Im Angesicht des Todes gilt Jesu Zuwendung den Seinen. Es geht um die Versorgung der Mutter. Der Pflegevater Joseph scheint verstorben zu sein. Jesus, dem ältesten Sohn, obliegt die Sorge um die Familie, insbesondere die Mutter. Frauen und Kinder hatten weniger Rechte und bedurften der Fürsorge. Das nimmt Jesus wahr. Mehr noch: Das Herz einer Mutter bricht, wenn ein Kind ihres Leibes stirbt. Sie braucht besonders liebevolle Nähe und bekommt an Jesu Statt einen neuen Sohn geschenkt. Der Gekreuzigte betraut Johannes, den Jünger, den Jesus lieb hatte, mit der Beistandschaft und stellt die beiden in eine neue, enge Beziehung zueinander. Es sind wenige Worte, die an Maria und Johannes ergehen und beide einander zuführen. Maria bekommt einen Sohn, Johannes eine Mutter: Frau, siehe, das ist dein Sohn! / Siehe, das ist deine Mutter! Das Evangelium des Johannes bestätigt, dass Johannes die neue Verantwortung angenommen hat, wenn es heisst: Und von der Stunde an nahm sie der Jünger zu sich (Joh 19,27). Was will dieses Kreuzwort Jesu uns sagen? …

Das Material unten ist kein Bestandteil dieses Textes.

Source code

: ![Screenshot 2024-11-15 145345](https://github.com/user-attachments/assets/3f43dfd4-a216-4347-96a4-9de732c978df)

Herzliebster Jesu, was hast du verbrochen? Aus: Matthäuspassion von J.S. Bach, BWV 144
  1. Das mittlere, zentrale Wort

Mein Gott, mein Gott, warum hast du mich verlassen? (Mt 27,45 = Mk 15,34)
Eli, Eli, lama asabtani?

In der Mitte seiner Kreuzesworte betet Jesus erneut. Er macht ein Gotteswort aus der Bibel zu seinem eigenen Gebet. Es ist dem Leidenspsalm 22 entnommen. Mit diesem Schrei eröffnet das Psalmgebet: Mein Gott, mein Gott, warum hast du mich verlassen? Vielleicht hat Jesus den ganzen Psalm gebetet. Wer ihn liest, wird merken, dass er in der Mitte von der Klage zum Dank wechselt. Es ist aber gut möglich, dass Jesus nur diese Anfangsfrage betete und ihm die Kraft fehlte, alle 32 Verse zu beten. Wie auch immer: Wir konzentrieren uns auf die Bedeutung der uns gegebenen Worte.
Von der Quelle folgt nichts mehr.